* [About this task]
Output every line below exactly, please, omitting pictures.

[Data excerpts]
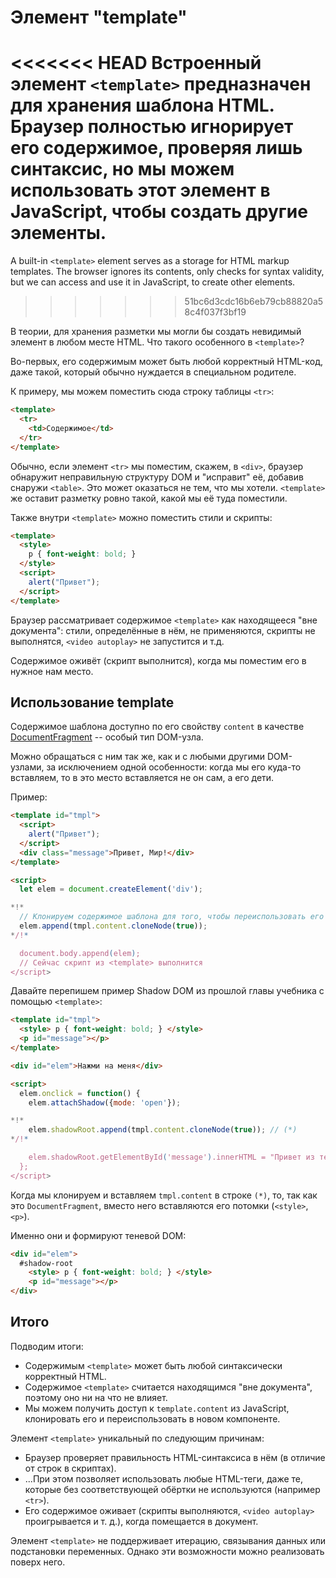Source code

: 
# Элемент "template"

<<<<<<< HEAD
Встроенный элемент `<template>` предназначен для хранения шаблона HTML. Браузер полностью игнорирует его содержимое, проверяя лишь синтаксис, но мы можем использовать этот элемент в JavaScript, чтобы создать другие элементы.
=======
A built-in `<template>` element serves as a storage for HTML markup templates. The browser ignores its contents, only checks for syntax validity, but we can access and use it in JavaScript, to create other elements.
>>>>>>> 51bc6d3cdc16b6eb79cb88820a58c4f037f3bf19

В теории, для хранения разметки мы могли бы создать невидимый элемент в любом месте HTML. Что такого особенного в `<template>`?

Во-первых, его содержимым может быть любой корректный HTML-код, даже такой, который обычно нуждается в специальном родителе.

К примеру, мы можем поместить сюда строку таблицы `<tr>`:
```html
<template>
  <tr>
    <td>Содержимое</td>
  </tr>
</template>
```

Обычно, если элемент `<tr>` мы поместим, скажем, в `<div>`, браузер обнаружит неправильную структуру DOM и "исправит" её, добавив снаружи `<table>`. Это может оказаться не тем, что мы хотели. `<template>` же оставит разметку ровно такой, какой мы её туда поместили.

Также внутри `<template>` можно поместить стили и скрипты:

```html
<template>
  <style>
    p { font-weight: bold; }
  </style>
  <script>
    alert("Привет");
  </script>
</template>
```

Браузер рассматривает содержимое `<template>` как находящееся "вне документа": стили, определённые в нём, не применяются, скрипты не выполнятся, `<video autoplay>` не запустится и т.д.

Содержимое оживёт (скрипт выполнится), когда мы поместим его в нужное нам место.

## Использование template

Содержимое шаблона доступно по его свойству `content` в качестве [DocumentFragment](info:modifying-document#document-fragment) -- особый тип DOM-узла.

Можно обращаться с ним так же, как и с любыми другими DOM-узлами, за исключением одной особенности: когда мы его куда-то вставляем, то в это место вставляется не он сам, а его дети.

Пример:

```html run
<template id="tmpl">
  <script>
    alert("Привет");
  </script>
  <div class="message">Привет, Мир!</div>
</template>

<script>
  let elem = document.createElement('div');

*!*
  // Клонируем содержимое шаблона для того, чтобы переиспользовать его несколько раз
  elem.append(tmpl.content.cloneNode(true));
*/!*

  document.body.append(elem);
  // Сейчас скрипт из <template> выполнится
</script>
```

Давайте перепишем пример Shadow DOM из прошлой главы учебника с помощью `<template>`:

```html run untrusted autorun="no-epub" height=60
<template id="tmpl">
  <style> p { font-weight: bold; } </style>
  <p id="message"></p>
</template>

<div id="elem">Нажми на меня</div>

<script>
  elem.onclick = function() {
    elem.attachShadow({mode: 'open'});

*!*
    elem.shadowRoot.append(tmpl.content.cloneNode(true)); // (*)
*/!*

    elem.shadowRoot.getElementById('message').innerHTML = "Привет из теней!";
  };
</script>
```

Когда мы клонируем и вставляем `tmpl.content` в строке `(*)`, то, так как это `DocumentFragment`, вместо него вставляются его потомки (`<style>`, `<p>`).

Именно они и формируют теневой DOM:

```html
<div id="elem">
  #shadow-root
    <style> p { font-weight: bold; } </style>
    <p id="message"></p>
</div>
```

## Итого

Подводим итоги:

- Содержимым `<template>` может быть любой синтаксически корректный HTML.
- Содержимое `<template>` считается находящимся "вне документа", поэтому оно ни на что не влияет.
- Мы можем получить доступ к `template.content` из JavaScript, клонировать его и переиспользовать в новом компоненте.

Элемент `<template>` уникальный по следующим причинам:

- Браузер проверяет правильность HTML-синтаксиса в нём (в отличие от строк в скриптах).
- ...При этом позволяет использовать любые HTML-теги, даже те, которые без соответствующей обёртки не используются (например `<tr>`).
- Его содержимое оживает (скрипты выполняются, `<video autoplay>` проигрывается и т. д.), когда помещается в документ.

Элемент `<template>` не поддерживает итерацию, связывания данных или подстановки переменных. Однако эти возможности можно реализовать поверх него.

* [Response to the exercise]
Source code

: 
# Элемент "template"

<<<<<<< HEAD
Встроенный элемент `<template>` предназначен для хранения шаблона HTML. Браузер полностью игнорирует его содержимое, проверяя лишь синтаксис, но мы можем использовать этот элемент в JavaScript, чтобы создать другие элементы.
=======
A built-in `<template>` element serves as a storage for HTML markup templates. The browser ignores its contents, only checks for syntax validity, but we can access and use it in JavaScript, to create other elements.
>>>>>>> 51bc6d3cdc16b6eb79cb88820a58c4f037f3bf19

В теории, для хранения разметки мы могли бы создать невидимый элемент в любом месте HTML. Что такого особенного в `<template>`?

Во-первых, его содержимым может быть любой корректный HTML-код, даже такой, который обычно нуждается в специальном родителе.

К примеру, мы можем поместить сюда строку таблицы `<tr>`:
```html
<template>
  <tr>
    <td>Содержимое</td>
  </tr>
</template>
```

Обычно, если элемент `<tr>` мы поместим, скажем, в `<div>`, браузер обнаружит неправильную структуру DOM и "исправит" её, добавив снаружи `<table>`. Это может оказаться не тем, что мы хотели. `<template>` же оставит разметку ровно такой, какой мы её туда поместили.

Также внутри `<template>` можно поместить стили и скрипты:

```html
<template>
  <style>
    p { font-weight: bold; }
  </style>
  <script>
    alert("Привет");
  </script>
</template>
```

Браузер рассматривает содержимое `<template>` как находящееся "вне документа": стили, определённые в нём, не применяются, скрипты не выполнятся, `<video autoplay>` не запустится и т.д.

Содержимое оживёт (скрипт выполнится), когда мы поместим его в нужное нам место.

## Использование template

Содержимое шаблона доступно по его свойству `content` в качестве [DocumentFragment](info:modifying-document#document-fragment) -- особый тип DOM-узла.

Можно обращаться с ним так же, как и с любыми другими DOM-узлами, за исключением одной особенности: когда мы его куда-то вставляем, то в это место вставляется не он сам, а его дети.

Пример:

```html run
<template id="tmpl">
  <script>
    alert("Привет");
  </script>
  <div class="message">Привет, Мир!</div>
</template>

<script>
  let elem = document.createElement('div');

*!*
  // Клонируем содержимое шаблона для того, чтобы переиспользовать его несколько раз
  elem.append(tmpl.content.cloneNode(true));
*/!*

  document.body.append(elem);
  // Сейчас скрипт из <template> выполнится
</script>
```

Давайте перепишем пример Shadow DOM из прошлой главы учебника с помощью `<template>`:

```html run untrusted autorun="no-epub" height=60
<template id="tmpl">
  <style> p { font-weight: bold; } </style>
  <p id="message"></p>
</template>

<div id="elem">Нажми на меня</div>

<script>
  elem.onclick = function() {
    elem.attachShadow({mode: 'open'});

*!*
    elem.shadowRoot.append(tmpl.content.cloneNode(true)); // (*)
*/!*

    elem.shadowRoot.getElementById('message').innerHTML = "Привет из теней!";
  };
</script>
```

Когда мы клонируем и вставляем `tmpl.content` в строке `(*)`, то, так как это `DocumentFragment`, вместо него вставляются его потомки (`<style>`, `<p>`).

Именно они и формируют теневой DOM:

```html
<div id="elem">
  #shadow-root
    <style> p { font-weight: bold; } </style>
    <p id="message"></p>
</div>
```

## Итого

Подводим итоги:

- Содержимым `<template>` может быть любой синтаксически корректный HTML.
- Содержимое `<template>` считается находящимся "вне документа", поэтому оно ни на что не влияет.
- Мы можем получить доступ к `template.content` из JavaScript, клонировать его и переиспользовать в новом компоненте.

Элемент `<template>` уникальный по следующим причинам:

- Браузер проверяет правильность HTML-синтаксиса в нём (в отличие от строк в скриптах).
- ...При этом позволяет использовать любые HTML-теги, даже те, которые без соответствующей обёртки не используются (например `<tr>`).
- Его содержимое оживает (скрипты выполняются, `<video autoplay>` проигрывается и т. д.), когда помещается в документ.

Элемент `<template>` не поддерживает итерацию, связывания данных или подстановки переменных. Однако эти возможности можно реализовать поверх него.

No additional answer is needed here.